- Opening Delimiter -

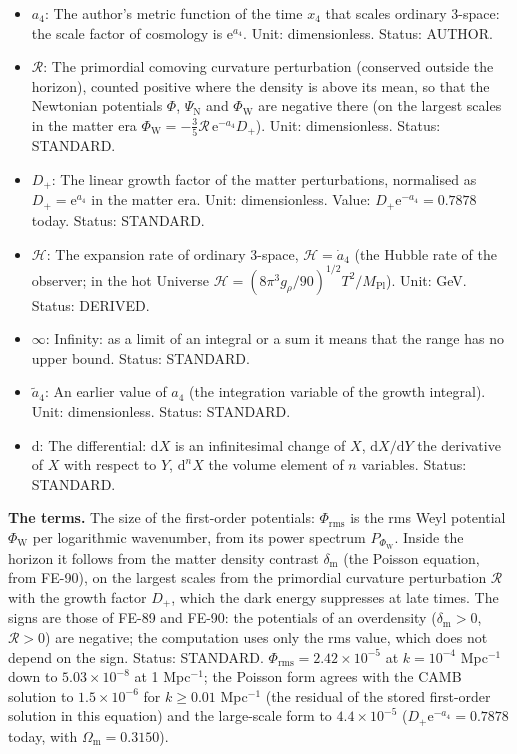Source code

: \documentclass[
  10pt,
]{article}
\begin{document}
\begin{itemize}
  \(\mathrm{e}^{X}\) is the exponential of \(X\). Unit: dimensionless.
  Value: 2.718281828. Status: STANDARD.
\item
  \(a_4\): The author's metric function of the time \(x_4\) that scales
  ordinary 3-space: the scale factor of cosmology is
  \(\mathrm{e}^{a_4}\). Unit: dimensionless. Status: AUTHOR.
\item
  \(\mathcal{R}\): The primordial comoving curvature perturbation
  (conserved outside the horizon), counted positive where the density is
  above its mean, so that the Newtonian potentials \(\Phi\),
  \(\Psi_{\mathrm{N}}\) and \(\Phi_{\mathrm{W}}\) are negative there (on
  the largest scales in the matter era
  \(\Phi_{\mathrm{W}} = -\frac35\mathcal{R}\,\mathrm{e}^{-a_4}D_+\)).
  Unit: dimensionless. Status: STANDARD.
\item
  \(D_+\): The linear growth factor of the matter perturbations,
  normalised as \(D_+ = \mathrm{e}^{a_4}\) in the matter era. Unit:
  dimensionless. Value: \(D_+\mathrm{e}^{-a_4} = 0.7878\) today. Status:
  STANDARD.
\item
  \(\mathcal{H}\): The expansion rate of ordinary 3-space,
  \(\mathcal{H} = \dot a_4\) (the Hubble rate of the observer; in the
  hot Universe
  \(\mathcal{H} = (8\pi^3g_\rho/90)^{1/2}T^2/M_{\mathrm{Pl}}\)). Unit:
  GeV. Status: DERIVED.
\item
  \(\infty\): Infinity: as a limit of an integral or a sum it means that
  the range has no upper bound. Status: STANDARD.
\item
  \(\tilde a_4\): An earlier value of \(a_4\) (the integration variable
  of the growth integral). Unit: dimensionless. Status: STANDARD.
\item
  \(\mathrm{d}\): The differential: \(\mathrm{d}X\) is an infinitesimal
  change of \(X\), \(\mathrm{d}X/\mathrm{d}Y\) the derivative of \(X\)
  with respect to \(Y\), \(\mathrm{d}^nX\) the volume element of \(n\)
  variables. Status: STANDARD.
\end{itemize}

\textbf{The terms.} The size of the first-order potentials:
\(\Phi_{\mathrm{rms}}\) is the rms Weyl potential \(\Phi_{\mathrm{W}}\)
per logarithmic wavenumber, from its power spectrum
\(P_{\Phi_{\mathrm{W}}}\). Inside the horizon it follows from the matter
density contrast \(\delta_{\mathrm{m}}\) (the Poisson equation, from
FE-90), on the largest scales from the primordial curvature perturbation
\(\mathcal{R}\) with the growth factor \(D_+\), which the dark energy
suppresses at late times. The signs are those of FE-89 and FE-90: the
potentials of an overdensity (\(\delta_{\mathrm{m}} > 0\),
\(\mathcal{R} > 0\)) are negative; the computation uses only the rms
value, which does not depend on the sign. Status: STANDARD.
\(\Phi_{\mathrm{rms}} = 2.42\times10^{-5}\) at \(k = 10^{-4}\)
Mpc\(^{-1}\) down to \(5.03\times10^{-8}\) at 1 Mpc\(^{-1}\); the
Poisson form agrees with the CAMB solution to \(1.5\times10^{-6}\) for
\(k \ge 0.01\) Mpc\(^{-1}\) (the residual of the stored first-order
solution in this equation) and the large-scale form to
\(4.4\times10^{-5}\) (\(D_+\mathrm{e}^{-a_4} = 0.7878\) today, with
\(\Omega_{\mathrm{m}} = 0.3150\)).
\end{document}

- Closing Delimiter -

Instructions for the task: Whenever the word "from" shows up in a line above, copy that line.

Answer space:
per logarithmic wavenumber, from its power spectrum
\(P_{\Phi_{\mathrm{W}}}\). Inside the horizon it follows from the matter
density contrast \(\delta_{\mathrm{m}}\) (the Poisson equation, from
FE-90), on the largest scales from the primordial curvature perturbation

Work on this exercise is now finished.